Above all else attention needs to be paid to what Clapper and Corker have said regarding Trump’s fitness. His rhetorical slanging match with a petty Asian tyrant is chilling. He has hinted at nuclear war, but his deficiencies flow not only from rash habits of speech but from inexperience and impetuousness. His erratic egotism, reinforced by ineptitude, is more than sufficient to warrant action. If a prime minister in a parliamentary system behaved as Trump has behaved he would have been dismissed and relegated to the back benches. But our presidential-primary system, empowering right and left extremists at the expense of moderates, deprives the presidential nominating process of peer judgment and renders it the play-toy of inept eccentrics and political tyros. The potential is now apparent.

The worst of it is that this system of presidential nomination, of which Trump is the ultimate example, leaves no balancing mechanism for the lawful removal of unfit presidents. Impeachment has been limited, and possibly distorted, by its history.

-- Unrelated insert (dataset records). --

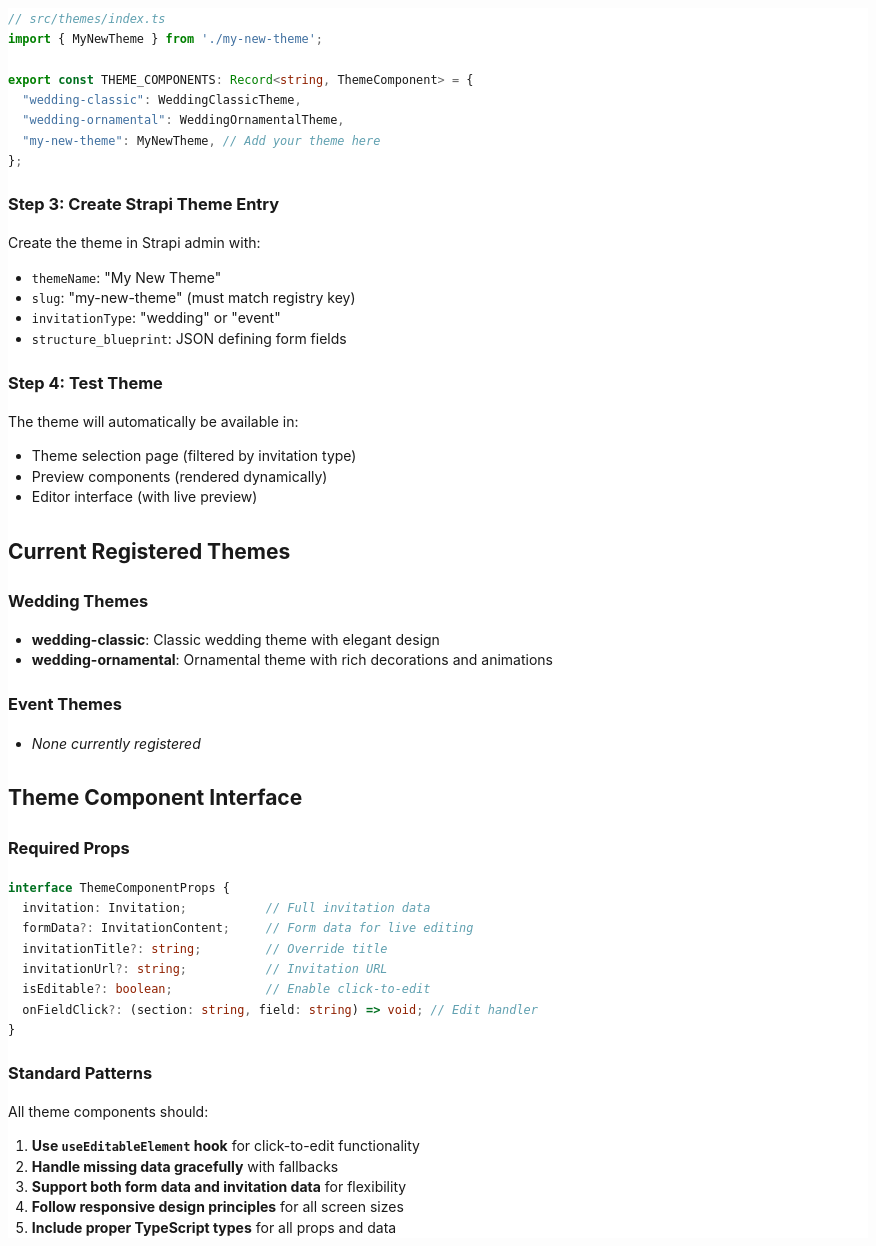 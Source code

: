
 ```typescript
// src/themes/index.ts
import { MyNewTheme } from './my-new-theme';

export const THEME_COMPONENTS: Record<string, ThemeComponent> = {
  "wedding-classic": WeddingClassicTheme,
  "wedding-ornamental": WeddingOrnamentalTheme,
  "my-new-theme": MyNewTheme, // Add your theme here
};
```

### Step 3: Create Strapi Theme Entry
Create the theme in Strapi admin with:
- `themeName`: "My New Theme"
- `slug`: "my-new-theme" (must match registry key)
- `invitationType`: "wedding" or "event"
- `structure_blueprint`: JSON defining form fields

### Step 4: Test Theme
The theme will automatically be available in:
- Theme selection page (filtered by invitation type)
- Preview components (rendered dynamically)
- Editor interface (with live preview)

## Current Registered Themes

### Wedding Themes
- **wedding-classic**: Classic wedding theme with elegant design
- **wedding-ornamental**: Ornamental theme with rich decorations and animations

### Event Themes
- *None currently registered*

## Theme Component Interface

### Required Props
```typescript
interface ThemeComponentProps {
  invitation: Invitation;           // Full invitation data
  formData?: InvitationContent;     // Form data for live editing
  invitationTitle?: string;         // Override title
  invitationUrl?: string;           // Invitation URL
  isEditable?: boolean;             // Enable click-to-edit
  onFieldClick?: (section: string, field: string) => void; // Edit handler
}
```

### Standard Patterns
All theme components should:
1. **Use `useEditableElement` hook** for click-to-edit functionality
2. **Handle missing data gracefully** with fallbacks
3. **Support both form data and invitation data** for flexibility
4. **Follow responsive design principles** for all screen sizes
5. **Include proper TypeScript types** for all props and data
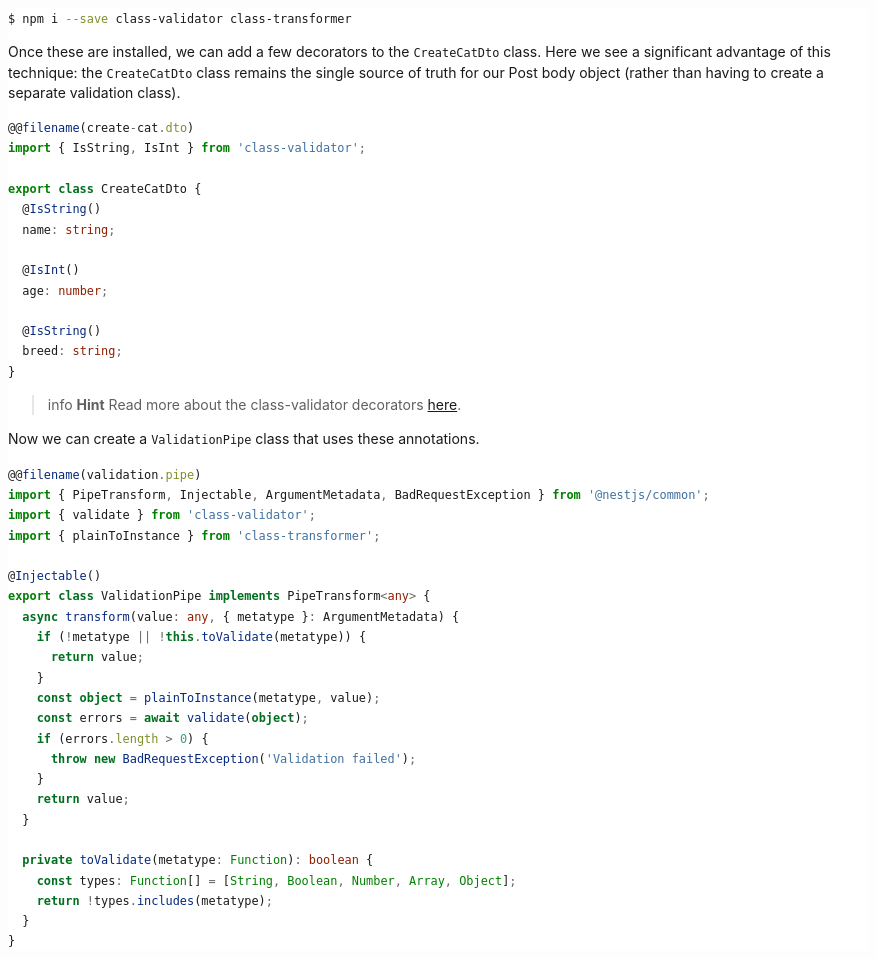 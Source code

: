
 ```bash
$ npm i --save class-validator class-transformer
```

Once these are installed, we can add a few decorators to the `CreateCatDto` class. Here we see a significant advantage of this technique: the `CreateCatDto` class remains the single source of truth for our Post body object (rather than having to create a separate validation class).

```typescript
@@filename(create-cat.dto)
import { IsString, IsInt } from 'class-validator';

export class CreateCatDto {
  @IsString()
  name: string;

  @IsInt()
  age: number;

  @IsString()
  breed: string;
}
```

> info **Hint** Read more about the class-validator decorators [here](https://github.com/typestack/class-validator#usage).

Now we can create a `ValidationPipe` class that uses these annotations.

```typescript
@@filename(validation.pipe)
import { PipeTransform, Injectable, ArgumentMetadata, BadRequestException } from '@nestjs/common';
import { validate } from 'class-validator';
import { plainToInstance } from 'class-transformer';

@Injectable()
export class ValidationPipe implements PipeTransform<any> {
  async transform(value: any, { metatype }: ArgumentMetadata) {
    if (!metatype || !this.toValidate(metatype)) {
      return value;
    }
    const object = plainToInstance(metatype, value);
    const errors = await validate(object);
    if (errors.length > 0) {
      throw new BadRequestException('Validation failed');
    }
    return value;
  }

  private toValidate(metatype: Function): boolean {
    const types: Function[] = [String, Boolean, Number, Array, Object];
    return !types.includes(metatype);
  }
}
```
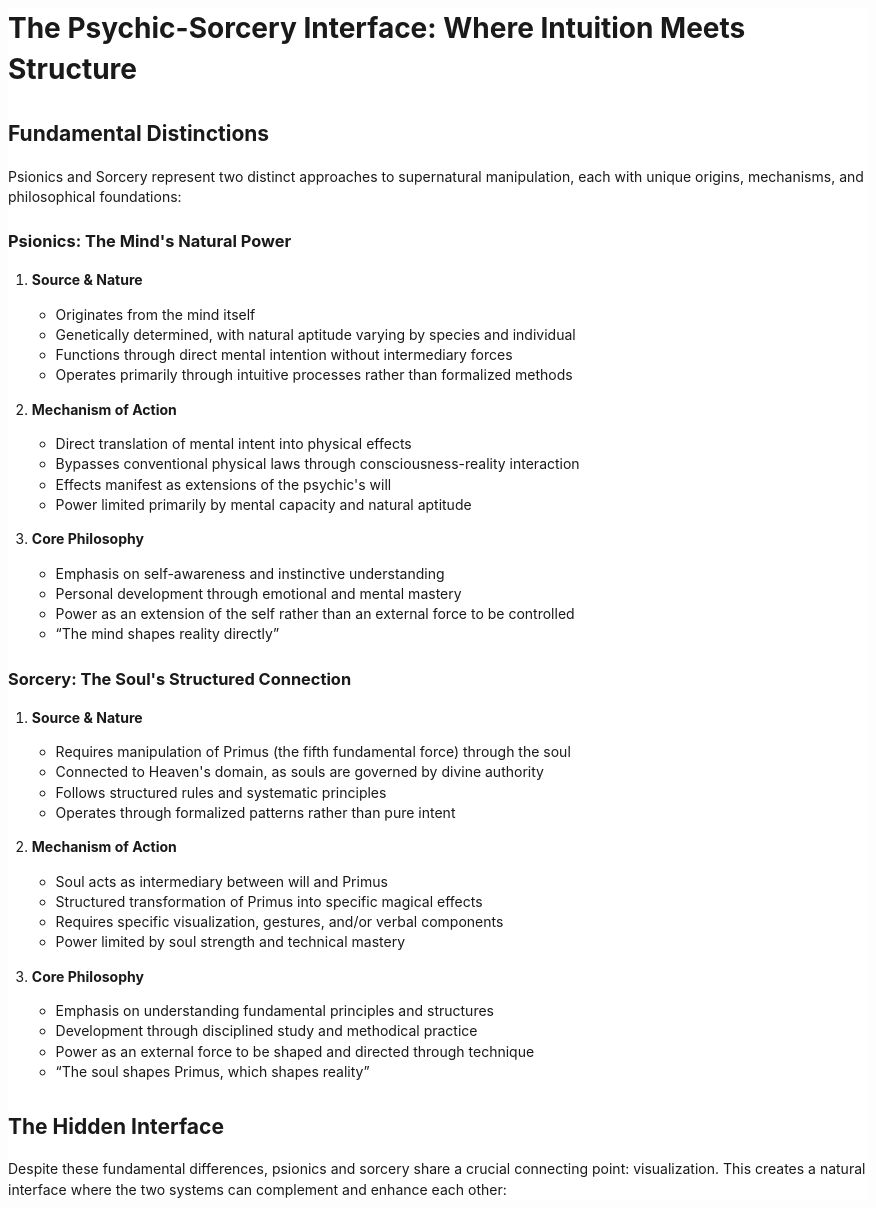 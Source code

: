 # The Psychic-Sorcery Interface: Where Intuition Meets Structure

## Fundamental Distinctions

Psionics and Sorcery represent two distinct approaches to supernatural manipulation, each with unique origins, mechanisms, and philosophical foundations:

### Psionics: The Mind's Natural Power

1. **Source & Nature**
   - Originates from the mind itself
   - Genetically determined, with natural aptitude varying by species and individual
   - Functions through direct mental intention without intermediary forces
   - Operates primarily through intuitive processes rather than formalized methods

2. **Mechanism of Action**
   - Direct translation of mental intent into physical effects
   - Bypasses conventional physical laws through consciousness-reality interaction
   - Effects manifest as extensions of the psychic's will
   - Power limited primarily by mental capacity and natural aptitude

3. **Core Philosophy**
   - Emphasis on self-awareness and instinctive understanding
   - Personal development through emotional and mental mastery
   - Power as an extension of the self rather than an external force to be controlled
   - “The mind shapes reality directly”

### Sorcery: The Soul's Structured Connection

1. **Source & Nature**
   - Requires manipulation of Primus (the fifth fundamental force) through the soul
   - Connected to Heaven's domain, as souls are governed by divine authority
   - Follows structured rules and systematic principles
   - Operates through formalized patterns rather than pure intent

2. **Mechanism of Action**
   - Soul acts as intermediary between will and Primus
   - Structured transformation of Primus into specific magical effects
   - Requires specific visualization, gestures, and/or verbal components
   - Power limited by soul strength and technical mastery

3. **Core Philosophy**
   - Emphasis on understanding fundamental principles and structures
   - Development through disciplined study and methodical practice
   - Power as an external force to be shaped and directed through technique
   - “The soul shapes Primus, which shapes reality”

## The Hidden Interface

Despite these fundamental differences, psionics and sorcery share a crucial connecting point: visualization. This creates a natural interface where the two systems can complement and enhance each other:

For a century and a half conventional wisdom held that the narrow acquittal of Andrew Johnson in 1867-68 in an impeachment based on a manifestly unconstitutional intrusion on executive powers was a good thing, inasmuch as it discredited impeachment as a “partisan” weapon. Otherwise, impeachment might have become a common weapon of assault on the presidency, disabling it against the other political branches of government. The silly partisan impeachment of Bill Clinton, its only sequel, speaks for itself.

Such was the conventional wisdom before Trump. But the downside is that there remains no constitutional mechanism for the repair of gross political mistakes. Impeachment is or should be a useable “political” instrument but isn’t. So we lean on the weak reed of “special prosecutors” who have demonstrated their wandering focus. The problem now is a White House incumbent who should be restrained or deposed before he perpetrates a calamity. But with a few distinguished exceptions, Trump’s party ignores its duty and the clear call of its better spirits. It will deserve the results. The rest of us won’t.

Contributing columnist Edwin M. Yoder Jr. of Chapel Hill is a former editor and columnist in Washington.